_What you should do:_ Pictures do not belong in your copy. Repeat all the other data exactly.

_Supplied data:_
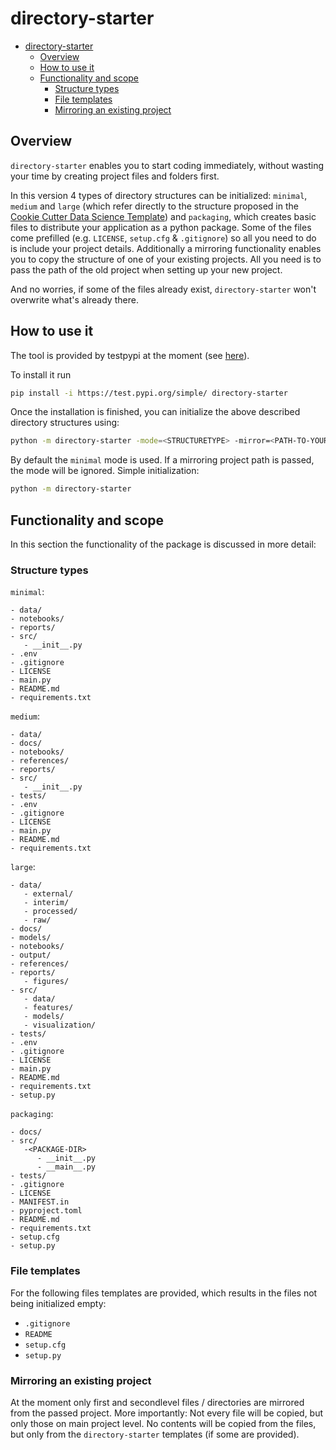 # directory-starter
- [directory-starter](#directory-starter)
  - [Overview](#overview)
  - [How to use it](#how-to-use-it)
  - [Functionality and scope](#functionality-and-scope)
    - [Structure types](#structure-types)
    - [File templates](#file-templates)
    - [Mirroring an existing project](#mirroring-an-existing-project)

## Overview
`directory-starter` enables you to start coding immediately, without wasting your time by creating project files and folders first.

In this version 4 types of directory structures can be initialized: `minimal`, `medium` and `large` (which refer directly to the structure proposed in the [Cookie Cutter Data Science Template](https://drivendata.github.io/cookiecutter-data-science/)) and `packaging`, which creates basic files to distribute your application as a python package. Some of the files come prefilled (e.g. `LICENSE`, `setup.cfg` & `.gitignore`) so all you need to do is include your project details. Additionally a mirroring functionality enables you to copy the structure of one of your existing projects. All you need is to pass the path of the old project when setting up your new project.

And no worries, if some of the files already exist, `directory-starter` won't overwrite what's already there.

## How to use it
The tool is provided by testpypi at the moment (see [here](https://test.pypi.org/project/directory-starter/)).

To install it run 
```bash
pip install -i https://test.pypi.org/simple/ directory-starter
```

Once the installation is finished, you can initialize the above described directory structures using:
```bash
python -m directory-starter -mode=<STRUCTURETYPE> -mirror=<PATH-TO-YOUR-PROJECT>
```
By default the `minimal` mode is used. If a mirroring project path is passed, the mode will be ignored. Simple initialization: 

```bash
python -m directory-starter
```

## Functionality and scope
In this section the functionality of the package is discussed in more detail:

### Structure types

`minimal`:

```
- data/ 
- notebooks/
- reports/
- src/
   - __init__.py
- .env
- .gitignore
- LICENSE
- main.py
- README.md
- requirements.txt
```

`medium`:
```
- data/ 
- docs/
- notebooks/
- references/
- reports/
- src/
   - __init__.py
- tests/
- .env
- .gitignore
- LICENSE
- main.py
- README.md
- requirements.txt
```

`large`:
```
- data/ 
   - external/
   - interim/ 
   - processed/
   - raw/ 
- docs/
- models/
- notebooks/
- output/
- references/
- reports/
   - figures/
- src/
   - data/
   - features/
   - models/
   - visualization/
- tests/
- .env
- .gitignore
- LICENSE
- main.py
- README.md
- requirements.txt
- setup.py
```

`packaging`:
```
- docs/
- src/
   -<PACKAGE-DIR>
      - __init__.py
      - __main__.py
- tests/
- .gitignore
- LICENSE
- MANIFEST.in
- pyproject.toml
- README.md
- requirements.txt
- setup.cfg
- setup.py
```
### File templates 
For the following files templates are provided, which results in the files not being initialized empty:
- `.gitignore`
- `README`
- `setup.cfg`
- `setup.py`
### Mirroring an existing project
At the moment only first and secondlevel files / directories are mirrored from the passed project. More importantly: Not every file will be copied, but only those on main project level. No contents will be copied from the files, but only from the `directory-starter` templates (if some are provided).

_Answer section:_
 # directory-starter
- [directory-starter](#directory-starter)
  - [Overview](#overview)
  - [How to use it](#how-to-use-it)
  - [Functionality and scope](#functionality-and-scope)
    - [Structure types](#structure-types)
    - [File templates](#file-templates)
    - [Mirroring an existing project](#mirroring-an-existing-project)

## Overview
`directory-starter` enables you to start coding immediately, without wasting your time by creating project files and folders first.

In this version 4 types of directory structures can be initialized: `minimal`, `medium` and `large` (which refer directly to the structure proposed in the [Cookie Cutter Data Science Template](https://drivendata.github.io/cookiecutter-data-science/)) and `packaging`, which creates basic files to distribute your application as a python package. Some of the files come prefilled (e.g. `LICENSE`, `setup.cfg` & `.gitignore`) so all you need to do is include your project details. Additionally a mirroring functionality enables you to copy the structure of one of your existing projects. All you need is to pass the path of the old project when setting up your new project.

And no worries, if some of the files already exist, `directory-starter` won't overwrite what's already there.

## How to use it
The tool is provided by testpypi at the moment (see [here](https://test.pypi.org/project/directory-starter/)).

To install it run 
```bash
pip install -i https://test.pypi.org/simple/ directory-starter
```

Once the installation is finished, you can initialize the above described directory structures using:
```bash
python -m directory-starter -mode=<STRUCTURETYPE> -mirror=<PATH-TO-YOUR-PROJECT>
```
By default the `minimal` mode is used. If a mirroring project path is passed, the mode will be ignored. Simple initialization: 

```bash
python -m directory-starter
```

## Functionality and scope
In this section the functionality of the package is discussed in more detail:

### Structure types

`minimal`:

```
- data/ 
- notebooks/
- reports/
- src/
   - __init__.py
- .env
- .gitignore
- LICENSE
- main.py
- README.md
- requirements.txt
```

`medium`:
```
- data/ 
- docs/
- notebooks/
- references/
- reports/
- src/
   - __init__.py
- tests/
- .env
- .gitignore
- LICENSE
- main.py
- README.md
- requirements.txt
```

`large`:
```
- data/ 
   - external/
   - interim/ 
   - processed/
   - raw/ 
- docs/
- models/
- notebooks/
- output/
- references/
- reports/
   - figures/
- src/
   - data/
   - features/
   - models/
   - visualization/
- tests/
- .env
- .gitignore
- LICENSE
- main.py
- README.md
- requirements.txt
- setup.py
```

`packaging`:
```
- docs/
- src/
   -<PACKAGE-DIR>
      - __init__.py
      - __main__.py
- tests/
- .gitignore
- LICENSE
- MANIFEST.in
- pyproject.toml
- README.md
- requirements.txt
- setup.cfg
- setup.py
```
### File templates 
For the following files templates are provided, which results in the files not being initialized empty:
- `.gitignore`
- `README`
- `setup.cfg`
- `setup.py`
### Mirroring an existing project
At the moment only first and secondlevel files / directories are mirrored from the passed project. More importantly: Not every file will be copied, but only those on main project level. No contents will be copied from the files, but only from the `directory-starter` templates (if some are provided).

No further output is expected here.